As well, preferring human-powered modes of transit, I wanted to prove to myself, my children, and (yes) maybe friends and family, that you can have adventures and connect with nature simply by walking out your front door, keeping an open mind, and looking for the paths less traveled.
This might be a good place to explain what an 'adventure' is to me. For me, 'adventures' don't happen according to plans. They happen on the margins, or perhaps, as 'offshoots' of plans. You set a course, either defined or general, and you see what happens as things unfold. Flexibility is a necessary aspect, and so is openness to the risk of 'wasting time' for an opportunity that holds promise.
I want my children to come to know that there is an abundance of nature to be found in the city. But if we only ever walked down Main Street or drove to get to the places we visit they might come to think that we live in a concrete jungle. We don’t need to drive 20 miles to an apple orchard or a petting farm or to a “Nature Path” to spend time in nature, with plants, animals and waterways, these are all within walking distance, if you find the right path.

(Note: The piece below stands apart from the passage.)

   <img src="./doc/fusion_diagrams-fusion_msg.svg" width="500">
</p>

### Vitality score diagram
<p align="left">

I also want my children to develop a broad and flexible understanding of what art is, that art isn’t only hung in galleries. There is an abundance of free art to be found and experienced in the city. There are commemorative statues of people and events that tell the city’s story, and there is illegal art in the form of graffiti that tells the city’s story in another way. And then there is the abundance of performance art, street dancers and performers, buskers, chalk artists, that can usually only be enjoyed by sheer luck of timing, being out in the city without a schedule of planned activities to keep us from pausing.

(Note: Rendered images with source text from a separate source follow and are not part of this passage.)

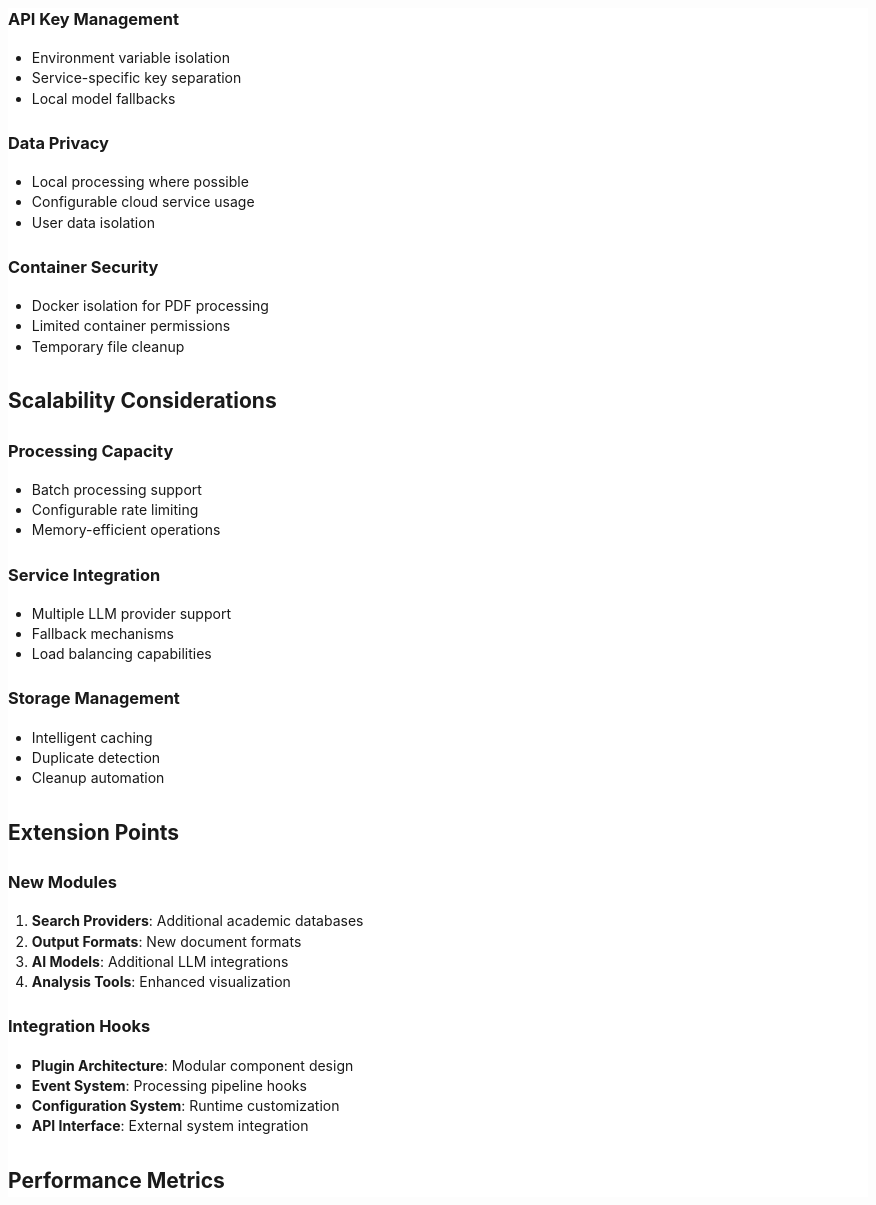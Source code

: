 ### API Key Management
- Environment variable isolation
- Service-specific key separation
- Local model fallbacks

### Data Privacy
- Local processing where possible
- Configurable cloud service usage
- User data isolation

### Container Security
- Docker isolation for PDF processing
- Limited container permissions
- Temporary file cleanup

## Scalability Considerations

### Processing Capacity
- Batch processing support
- Configurable rate limiting
- Memory-efficient operations

### Service Integration
- Multiple LLM provider support
- Fallback mechanisms
- Load balancing capabilities

### Storage Management
- Intelligent caching
- Duplicate detection
- Cleanup automation

## Extension Points

### New Modules
1. **Search Providers**: Additional academic databases
2. **Output Formats**: New document formats
3. **AI Models**: Additional LLM integrations
4. **Analysis Tools**: Enhanced visualization

### Integration Hooks
- **Plugin Architecture**: Modular component design
- **Event System**: Processing pipeline hooks
- **Configuration System**: Runtime customization
- **API Interface**: External system integration

## Performance Metrics
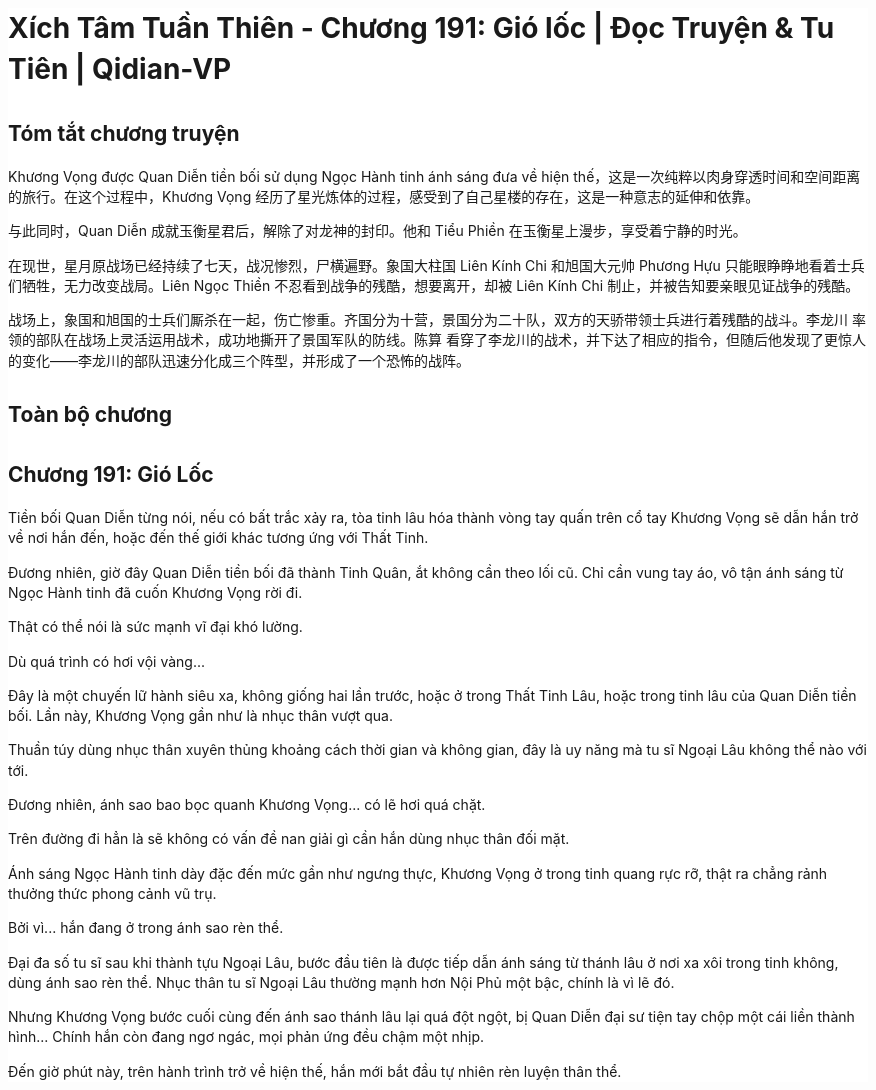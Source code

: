 # Xích Tâm Tuần Thiên - Chương 191: Gió lốc | Đọc Truyện & Tu Tiên | Qidian-VP



## Tóm tắt chương truyện

Khương Vọng được Quan Diễn tiền bối sử dụng Ngọc Hành tinh ánh sáng đưa về hiện thế，这是一次纯粹以肉身穿透时间和空间距离的旅行。在这个过程中，Khương Vọng 经历了星光炼体的过程，感受到了自己星楼的存在，这是一种意志的延伸和依靠。

与此同时，Quan Diễn 成就玉衡星君后，解除了对龙神的封印。他和 Tiểu Phiền 在玉衡星上漫步，享受着宁静的时光。

在现世，星月原战场已经持续了七天，战况惨烈，尸横遍野。象国大柱国 Liên Kính Chi 和旭国大元帅 Phương Hựu 只能眼睁睁地看着士兵们牺牲，无力改变战局。Liên Ngọc Thiền 不忍看到战争的残酷，想要离开，却被 Liên Kính Chi 制止，并被告知要亲眼见证战争的残酷。

战场上，象国和旭国的士兵们厮杀在一起，伤亡惨重。齐国分为十营，景国分为二十队，双方的天骄带领士兵进行着残酷的战斗。李龙川 率领的部队在战场上灵活运用战术，成功地撕开了景国军队的防线。陈算 看穿了李龙川的战术，并下达了相应的指令，但随后他发现了更惊人的变化——李龙川的部队迅速分化成三个阵型，并形成了一个恐怖的战阵。


## Toàn bộ chương

## Chương 191: Gió Lốc

Tiền bối Quan Diễn từng nói, nếu có bất trắc xảy ra, tòa tinh lâu hóa thành vòng tay quấn trên cổ tay Khương Vọng sẽ dẫn hắn trở về nơi hắn đến, hoặc đến thế giới khác tương ứng với Thất Tinh.

Đương nhiên, giờ đây Quan Diễn tiền bối đã thành Tinh Quân, ắt không cần theo lối cũ. Chỉ cần vung tay áo, vô tận ánh sáng từ Ngọc Hành tinh đã cuốn Khương Vọng rời đi.

Thật có thể nói là sức mạnh vĩ đại khó lường.

Dù quá trình có hơi vội vàng...

Đây là một chuyến lữ hành siêu xa, không giống hai lần trước, hoặc ở trong Thất Tinh Lâu, hoặc trong tinh lâu của Quan Diễn tiền bối. Lần này, Khương Vọng gần như là nhục thân vượt qua.

Thuần túy dùng nhục thân xuyên thủng khoảng cách thời gian và không gian, đây là uy năng mà tu sĩ Ngoại Lâu không thể nào với tới.

Đương nhiên, ánh sao bao bọc quanh Khương Vọng... có lẽ hơi quá chặt.

Trên đường đi hẳn là sẽ không có vấn đề nan giải gì cần hắn dùng nhục thân đối mặt.

Ánh sáng Ngọc Hành tinh dày đặc đến mức gần như ngưng thực, Khương Vọng ở trong tinh quang rực rỡ, thật ra chẳng rảnh thưởng thức phong cảnh vũ trụ.

Bởi vì... hắn đang ở trong ánh sao rèn thể.

Đại đa số tu sĩ sau khi thành tựu Ngoại Lâu, bước đầu tiên là được tiếp dẫn ánh sáng từ thánh lâu ở nơi xa xôi trong tinh không, dùng ánh sao rèn thể. Nhục thân tu sĩ Ngoại Lâu thường mạnh hơn Nội Phủ một bậc, chính là vì lẽ đó.

Nhưng Khương Vọng bước cuối cùng đến ánh sao thánh lâu lại quá đột ngột, bị Quan Diễn đại sư tiện tay chộp một cái liền thành hình... Chính hắn còn đang ngơ ngác, mọi phản ứng đều chậm một nhịp.

Đến giờ phút này, trên hành trình trở về hiện thế, hắn mới bắt đầu tự nhiên rèn luyện thân thể.
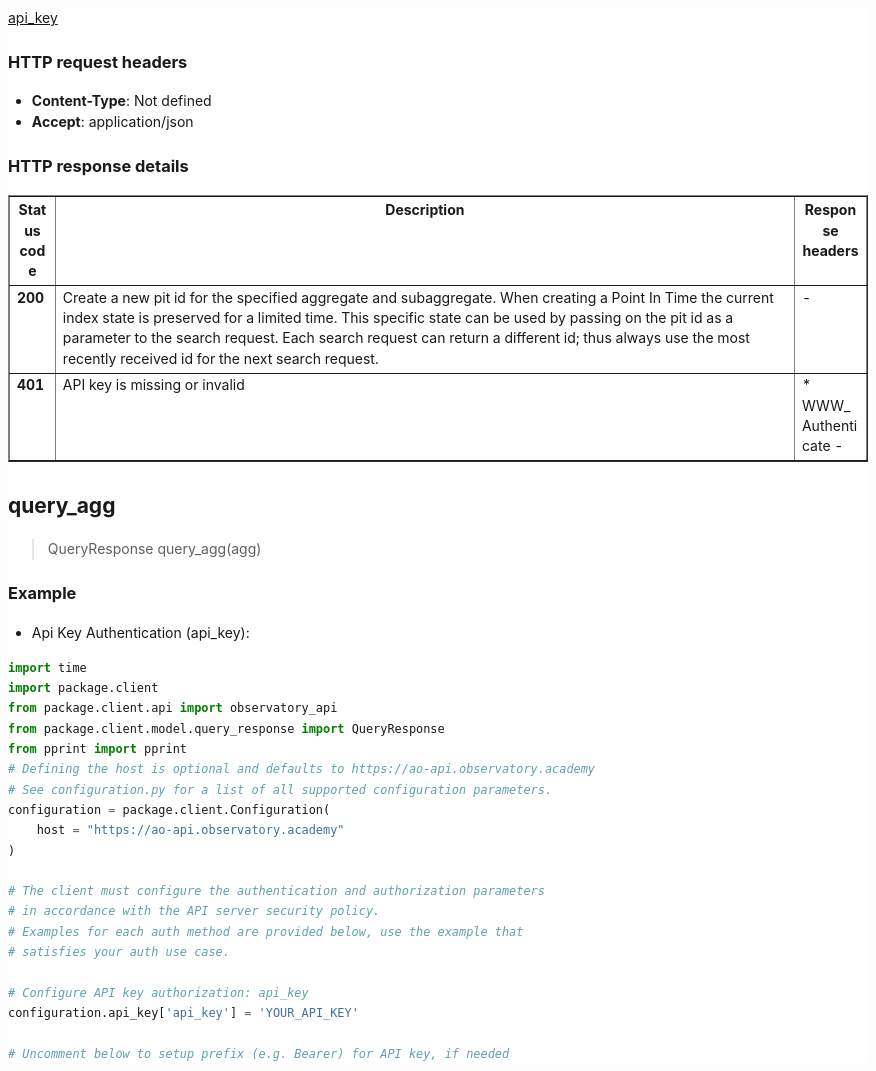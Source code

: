 [api_key](ObservatoryApi.html#api_key)

### HTTP request headers

 - **Content-Type**: Not defined
 - **Accept**: application/json


### HTTP response details
<div class="wy-table-responsive"><table border="1" class="docutils">
<thead>
<tr>
<th>Status code</th>
<th>Description</th>
<th>Response headers</th>
</tr>
</thead>
<tbody>

<tr>
    <td><strong>200</strong></td>
    <td>Create a new pit id for the specified aggregate and subaggregate. When creating a Point In Time the current index state is preserved for a limited time. This specific state can be used by passing on the pit id as a parameter to the search request. Each search request can return a different id; thus always use the most recently received id for the next search request. </td>
    <td> - </td>
</tr>
<tr>
    <td><strong>401</strong></td>
    <td>API key is missing or invalid</td>
    <td> * WWW_Authenticate -  <br> </td>
</tr>

</tbody>
</table></div>

## **query_agg**
> QueryResponse query_agg(agg)



### Example

* Api Key Authentication (api_key):
```python
import time
import package.client
from package.client.api import observatory_api
from package.client.model.query_response import QueryResponse
from pprint import pprint
# Defining the host is optional and defaults to https://ao-api.observatory.academy
# See configuration.py for a list of all supported configuration parameters.
configuration = package.client.Configuration(
    host = "https://ao-api.observatory.academy"
)

# The client must configure the authentication and authorization parameters
# in accordance with the API server security policy.
# Examples for each auth method are provided below, use the example that
# satisfies your auth use case.

# Configure API key authorization: api_key
configuration.api_key['api_key'] = 'YOUR_API_KEY'

# Uncomment below to setup prefix (e.g. Bearer) for API key, if needed
```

We live Ottawa, which experiences a very cold winter (minus 20 Celsius / minus 4 Fahrenheit is totally normal), with lots of snow, so we don’t do a lot of adventuring in the winter. So, when spring time arrives in April we are excited to get out and revisit the paths and favourite spots we haven’t been to since last fall. At this time of year, what the children notice most is the contrast of seasons; their memory of a spot in its fall incarnation and how it looks after a long cold winter. Plants have died or gone dormant, birds and squirrels are not actively working and playing about, and so on. I hope this brings to life a rhythm and broader understanding of the seasons beyond their own perspective of: winter means snow suit and summer means sandals.
As the spring progresses and flowers start to bloom, we will continue to explore and find new spots, that we can add to our repertoire of wanders. But also, understanding that each path and favourite spot is never the same twice we try to make the most of each experience, savouring the temporary nature of a field of wildflowers or a graffiti wall that will likely change within a week. I am hoping to awaken that sense of living in the moment and appreciating its fleeting nature. Whether it is conscious or not, I hope my children are developing a sense of appreciation for the impermanence of things and that this will prove useful in living a full life.